Miami, FL – April 3, 2020 (EmergingGrowth.com NewsWire) — EmergingGrowth.com, a leading independent small cap media portal with an extensive history of providing unparalleled content for the Emerging Growth markets and companies, reports on Reviv3 ProCare Co. (OTCQB: RVIV).
As more consumers migrate towards more natural solutions for hair and skin care, some “boutique brand” companies in this category have a unique opportunity to capture sizeable market share.
One company that may benefit from this migration is Reviv3 Procare (OTCQB: RVIV). The company initially launched its natural-based hair care product line in Italy, and later in New York, as an exclusive salon product but has recently initiated a successful direct-to-consumer marketing initiative in the U.S. The products focus on scalp health that, according to the company, is a foundation for healthy hair growth and a primary reason for the product’s effectiveness and success with consumers.
A Wall Street Journal article published on December 5th, 2019 and entitled Skin – and Hair-Care Products Lift Ulta Beauty’s Sales, highlights Ulta Beauty’s (NASDAQ: ULTA) new skin and hair care brands that according to Utla’s Chief Executive, Mary Dillion drove around 25% of the company’s total comparable sales in the latest quarter. That’s compared, however, to continued weakness in its make-up category that – according to securities filings – accounted for about 51% of the company’s total comparable sales for the fiscal year ended Feb 1, 2020.
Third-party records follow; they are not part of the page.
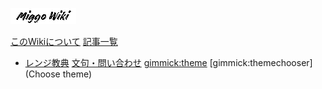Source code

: [![logo](mini_logo.png)](index.md)

[このWikiについて](about.md)
[記事一覧]()
* [レンジ教典](range.md)
[文句・問い合わせ](contact.md)
[gimmick:theme](spacelab)
[gimmick:themechooser](Choose theme)
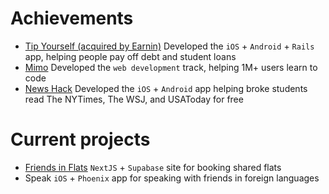 # Achievements 
- [Tip Yourself (acquired by Earnin)](https://help.earnin.com/hc/en-us/articles/360041192274-How-does-Tip-Yourself-work) Developed the `iOS` + `Android` + `Rails` app, helping people pay off debt and student loans 
- [Mimo](https://mimo.org/) Developed the `web development` track, helping 1M+ users learn to code
- [News Hack](https://github.com/Lcarvajal-zz/News-Hack) Developed the `iOS` + `Android` app helping broke students read The NYTimes, The WSJ, and USAToday for free

# Current projects
- [Friends in Flats](https://www.friends-in-flats.com) `NextJS` + `Supabase` site for booking shared flats
- Speak `iOS` + `Phoenix` app for speaking with friends in foreign languages
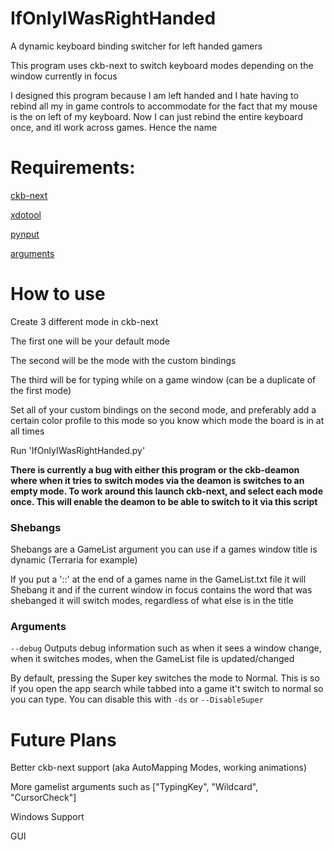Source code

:# IfOnlyIWasRightHanded
A dynamic keyboard binding switcher for left handed gamers

This program uses ckb-next to switch keyboard modes depending on the window currently in focus

I designed this program because I am left handed and I hate having to rebind all my in game controls to accommodate for the fact that my mouse is the on left of my keyboard. Now I can just rebind the entire keyboard once, and itl work across games. Hence the name

# Requirements:
[ckb-next](https://github.com/ckb-next/ckb-next "ckb-next")

[xdotool](https://github.com/jordansissel/xdotool)

[pynput](https://pypi.org/project/pynput/)

[arguments](https://pypi.org/project/arguments/)

# How to use

Create 3 different mode in ckb-next


The first one will be your default mode

The second will be the mode with the custom bindings

The third will be for typing while on a game window (can be a duplicate of the first mode)


Set all of your custom bindings on the second mode, and preferably add a certain color profile to this mode so you know which mode the board is in at all times

Run 'IfOnlyIWasRightHanded.py'

**There is currently a bug with either this program or the ckb-deamon where when it tries to switch modes via the deamon is switches to an empty mode. To work around this launch ckb-next, and select each mode once. This will enable the deamon to be able to switch to it via this script**

### Shebangs

Shebangs are a GameList argument you can use if a games window title is dynamic (Terraria for example)

If you put a '::' at the end of a games name in the GameList.txt file it will Shebang it and if the current window in focus contains the word that was shebanged it will switch modes, regardless of what else is in the title

### Arguments

`--debug`
Outputs debug information such as when it sees a window change, when it switches modes, when the GameList file is updated/changed


By default, pressing the Super key switches the mode to Normal. This is so if you open the app search while tabbed into a game it't switch to normal so you can type. You can disable this with `-ds` or `--DisableSuper`

# Future Plans

Better ckb-next support (aka AutoMapping Modes, working animations)

More gamelist arguments such as ["TypingKey", "Wildcard", "CursorCheck"]

Windows Support

GUI
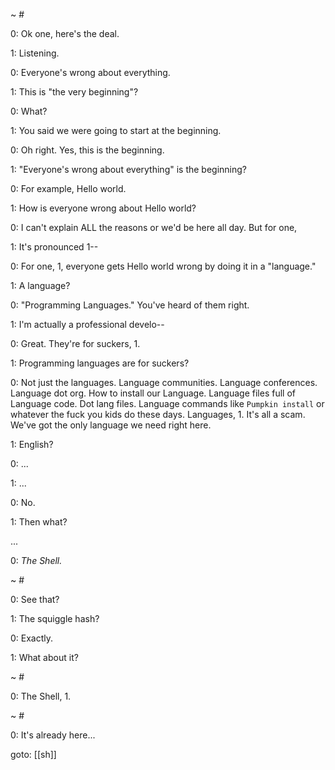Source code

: ~ #

0: Ok one, here's the deal.

1: Listening.

0: Everyone's wrong about everything.

1: This is "the very beginning"?

0: What?

1: You said we were going to start at the beginning.

0: Oh right. Yes, this is the beginning.

1: "Everyone's wrong about everything" is the beginning?

0: For example, Hello world.

1: How is everyone wrong about Hello world?

0: I can't explain ALL the reasons or we'd be here all day. But for one,

1: It's pronounced 1--

0: For one, 1, everyone gets Hello world wrong by doing it in a "language."

1: A language?

0: "Programming Languages." You've heard of them right.

1: I'm actually a professional develo--

0: Great. They're for suckers, 1.

1: Programming languages are for suckers?

0: Not just the languages. Language communities. Language conferences. Language dot org. How to install our Language. Language files full of Language code. Dot lang files. Language commands like `Pumpkin install` or whatever the fuck you kids do these days. Languages, 1. It's all a scam. We've got the only language we need right here.

1: English?

0: ...

1: ...

0: No.

1: Then what?

...

0: _The Shell._

~ #

0: See that?

1: The squiggle hash?

0: Exactly.

1: What about it?

~ #

0: The Shell, 1.

~ #

0: It's already here...

goto: [[sh]]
See the WSJ article here and below:
Shares of Ulta Beauty rose 9% to $257.50 in after-hours trading following the results.
Skin care was one of the company’s strongest growth drivers, delivering double-digit comparable sales for the quarter, Chief Executive Mary Dillon said on a call with analysts.
“Much of this growth is a result of strong brand and product innovation as well as new skin-care routines,” Ms. Dillon said. New brands and products in skin care and hair care drove about 25% of the company’s total comparable sales, she said.
However, the company continues to see weakness in its makeup category, which accounted for about 51% of Ulta’s sales for the fiscal year ended Feb. 2, according to securities filings.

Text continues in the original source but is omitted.